- В первый же наш вечер в Монтериано, - упорно продолжала она, - Лилия ушла прогуляться одна, увидела итальянца в живописной позе на стене и влюбилась. Одежда на нем была поношенная, и Лилия тогда не знала еще и того, что он сын зубного врача. Надо вам сказать, за время нашего с ней путешествия я и раньше сталкивалась с подобными вещами, раза два мне уже приходилось отгонять от нее поклонников.
- Да, именно на вас мы и рассчитывали, - с неожиданной резкостью проговорил Филип (в конце концов, сама напросилась).
- Знаю, - ответила она так же резко. - Лилия виделась с ним еще несколько раз, и я поняла, что пора вмешаться. Как-то вечером я позвала ее к себе в спальню.

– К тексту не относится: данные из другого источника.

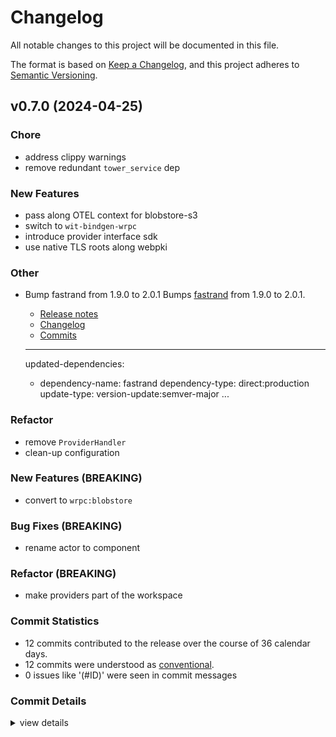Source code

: # Changelog

All notable changes to this project will be documented in this file.

The format is based on [Keep a Changelog](https://keepachangelog.com/en/1.0.0/),
and this project adheres to [Semantic Versioning](https://semver.org/spec/v2.0.0.html).

## v0.7.0 (2024-04-25)

### Chore

 - <csr-id-5957fce86a928c7398370547d0f43c9498185441/> address clippy warnings
 - <csr-id-2badff2d8b7f791f8930272c3556bd9cf41c665b/> remove redundant `tower_service` dep

### New Features

 - <csr-id-1e8fd3cacdd9eb097f3ec1f554858fabff76f5b9/> pass along OTEL context for blobstore-s3
 - <csr-id-322f471f9a8154224a50ec33517c9f5b1716d2d5/> switch to `wit-bindgen-wrpc`
 - <csr-id-a84492d15d154a272de33680f6338379fc036a3a/> introduce provider interface sdk
 - <csr-id-07b5e70a7f1321d184962d7197a8d98d1ecaaf71/> use native TLS roots along webpki

### Other

 - <csr-id-e8f8d8732ca1ed01993aadc27a37bf66892633bc/> Bump fastrand from 1.9.0 to 2.0.1
   Bumps [fastrand](https://github.com/smol-rs/fastrand) from 1.9.0 to 2.0.1.
   - [Release notes](https://github.com/smol-rs/fastrand/releases)
   - [Changelog](https://github.com/smol-rs/fastrand/blob/master/CHANGELOG.md)
   - [Commits](https://github.com/smol-rs/fastrand/compare/v1.9.0...v2.0.1)
   
   ---
   updated-dependencies:
   - dependency-name: fastrand
     dependency-type: direct:production
     update-type: version-update:semver-major
   ...

### Refactor

 - <csr-id-8082135282f66b5d56fe6d14bb5ce6dc510d4b63/> remove `ProviderHandler`
 - <csr-id-00b98e1f15f61c500f57f0f4cb3ccb29834d99a9/> clean-up configuration

### New Features (BREAKING)

 - <csr-id-91874e9f4bf2b37b895a4654250203144e12815c/> convert to `wrpc:blobstore`

### Bug Fixes (BREAKING)

 - <csr-id-903955009340190283c813fa225bae514fb15c03/> rename actor to component

### Refactor (BREAKING)

 - <csr-id-005b7073e6896f68aa64348fef44ae69305acaf7/> make providers part of the workspace

### Commit Statistics

<csr-read-only-do-not-edit/>

 - 12 commits contributed to the release over the course of 36 calendar days.
 - 12 commits were understood as [conventional](https://www.conventionalcommits.org).
 - 0 issues like '(#ID)' were seen in commit messages

### Commit Details

<csr-read-only-do-not-edit/>

<details><summary>view details</summary>

 * **Uncategorized**
    - Pass along OTEL context for blobstore-s3 ([`1e8fd3c`](https://github.com/wasmCloud/wasmCloud/commit/1e8fd3cacdd9eb097f3ec1f554858fabff76f5b9))
    - Address clippy warnings ([`5957fce`](https://github.com/wasmCloud/wasmCloud/commit/5957fce86a928c7398370547d0f43c9498185441))
    - Rename actor to component ([`9039550`](https://github.com/wasmCloud/wasmCloud/commit/903955009340190283c813fa225bae514fb15c03))
    - Switch to `wit-bindgen-wrpc` ([`322f471`](https://github.com/wasmCloud/wasmCloud/commit/322f471f9a8154224a50ec33517c9f5b1716d2d5))
    - Remove `ProviderHandler` ([`8082135`](https://github.com/wasmCloud/wasmCloud/commit/8082135282f66b5d56fe6d14bb5ce6dc510d4b63))
    - Introduce provider interface sdk ([`a84492d`](https://github.com/wasmCloud/wasmCloud/commit/a84492d15d154a272de33680f6338379fc036a3a))
    - Use native TLS roots along webpki ([`07b5e70`](https://github.com/wasmCloud/wasmCloud/commit/07b5e70a7f1321d184962d7197a8d98d1ecaaf71))
    - Clean-up configuration ([`00b98e1`](https://github.com/wasmCloud/wasmCloud/commit/00b98e1f15f61c500f57f0f4cb3ccb29834d99a9))
    - Convert to `wrpc:blobstore` ([`91874e9`](https://github.com/wasmCloud/wasmCloud/commit/91874e9f4bf2b37b895a4654250203144e12815c))
    - Bump fastrand from 1.9.0 to 2.0.1 ([`e8f8d87`](https://github.com/wasmCloud/wasmCloud/commit/e8f8d8732ca1ed01993aadc27a37bf66892633bc))
    - Remove redundant `tower_service` dep ([`2badff2`](https://github.com/wasmCloud/wasmCloud/commit/2badff2d8b7f791f8930272c3556bd9cf41c665b))
    - Make providers part of the workspace ([`005b707`](https://github.com/wasmCloud/wasmCloud/commit/005b7073e6896f68aa64348fef44ae69305acaf7))
</details>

Она испугалась, так как знала, о чем пойдет речь и как я умею быть строга. «Вы его любите? - спросила я. - Да или нет?» Она ответила: «Да». - «Почему бы вам не выйти за него замуж, если вы уверены, что будете с ним счастливы?»
- Вот как? Вот как? - взорвался Филип, будто сцена эта произошла лишь накануне. - Вы много лет знали Лилию. Не говоря уже обо всем прочем - разве способна она решить, будет она счастлива или нет?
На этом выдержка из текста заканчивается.